Following the discovery of PFAS contamination in the Widefield Aquifer, which serves multiple communities near Peterson AFB, the Air Force conducted a study in 2017 which found that firefighting foam used at the base contaminated water and soil at levels more than 1,000 times higher than the EPA’s lifetime health advisory limit.
Last week, Bennet criticized the EPA’s long-awaited action plan to address PFAS which fell short of establishing enforceable drinking water standards and failed to set clear guidelines for cleanup and remediation, among other concerns.
For years Bennet has worked to address the health effects, cleanup, and reimbursement issues associated with PFAS contamination in El Paso County.
- Bennet pushed for a nationwide study on the health effects of PFAS and for additional funding for remediation and clean up.
- Bennet secured $10 million for the nationwide Centers for Disease Control and Prevention (CDC) study in the 2018 omnibus package.
- Bennet secured an additional $44 million in funding for Air Force environmental restoration and remediation in the 2018 omnibus package. A significant amount of that funding was used for remediation around Peterson AFB in Colorado.
- Bennet supported a provision in the Fiscal Year 2018 National Defense Authorization Act (NDAA) that required a plan on how the Department of Defense might reimburse state or municipal agencies that expended funds to provide alternative water supplies.
- Bennet wrote to the CDC to ask that the nationwide study include communities in Colorado near Peterson AFB.
- Bennet visited communities around Peterson Air Force Base to receive an update on remediation efforts. There, Bennet also received an update on the challenges water districts are having receiving reimbursement for steps they took to clean up drinking water.
- Bennet demanded the Trump administration (CDC and the Agency for Toxic Substances and Disease Registry) release the results of a study regarding what levels of certain chemicals are safe in drinking water.

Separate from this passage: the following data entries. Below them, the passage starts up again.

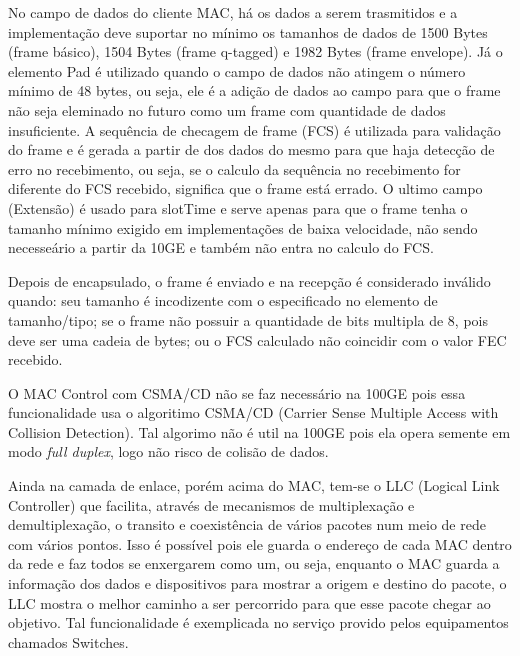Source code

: \documentclass[a4paper,12pt]{article}
\begin{document}
No campo de dados do cliente MAC, há os dados a serem trasmitidos e a implementação deve suportar no mínimo os tamanhos de dados de 1500 Bytes (frame básico), 1504 Bytes (frame q-tagged) e 1982 Bytes (frame envelope). Já o elemento Pad é utilizado quando o campo de dados não atingem o número mínimo de 48 bytes, ou seja, ele é a adição de dados ao campo para que o frame não seja eleminado no futuro como um frame com quantidade de dados insuficiente. A sequência de checagem de frame (FCS) é utilizada para validação do frame e é gerada a partir de dos dados do mesmo para que haja detecção de erro no recebimento, ou seja, se o calculo da sequência no recebimento for diferente do FCS recebido, significa que o frame está errado. O ultimo campo (Extensão) é usado para slotTime e serve apenas para que o frame tenha o tamanho mínimo exigido em implementações de baixa velocidade, não sendo necesseário a partir da 10GE e também não entra no calculo do FCS.

Depois de encapsulado, o frame é enviado e na recepção é considerado inválido quando: seu tamanho é incodizente com o especificado no elemento de tamanho/tipo; se o frame não possuir a quantidade de bits multipla de 8, pois deve ser uma cadeia de bytes; ou o FCS calculado não coincidir com o valor FEC recebido.

O MAC Control com CSMA/CD não se faz necessário na 100GE pois essa funcionalidade usa o algoritimo CSMA/CD (Carrier Sense Multiple Access with Collision Detection). Tal algorimo não é util na 100GE pois ela opera semente em modo \textit{full duplex}, logo não risco de colisão de dados.

Ainda na camada de enlace, porém acima do MAC, tem-se o LLC (Logical Link Controller) que facilita, através de mecanismos de multiplexação e demultiplexação, o transito e coexistência de vários pacotes num meio de rede com vários pontos. Isso é possível pois ele guarda o endereço de cada MAC dentro da rede e faz todos se enxergarem como um, ou seja, enquanto o MAC guarda a informação dos dados e dispositivos para mostrar a origem e destino do pacote, o LLC mostra o melhor caminho a ser percorrido para que esse pacote chegar ao objetivo. Tal funcionalidade é exemplicada no serviço provido pelos equipamentos chamados Switches.
\end{document}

According to news reports at the time, the EPA had been working to block the release of results from a Department of Health and Human Services (HHS) study on the toxicity of certain PFAS.
- Bennet passed an amendment to provide funding for the Department of Defense to reimburse state and municipal water authorities for actions they took to clean up and mitigate PFAS in drinking water. The amendment was included in the Department of Defense-Labor-Health and Human Services-Education Appropriations bill, which passed the Senate in 2018. The provision was not included in the final version of the bill that was signed into law.
- Bennet wrote to the CDC/ASTDR to voice disappointment that the CDC will not include military and civilian firefighters in its investigations of the human health effects of PFAS contamination pursuant to Section 316 of the FY19 NDAA.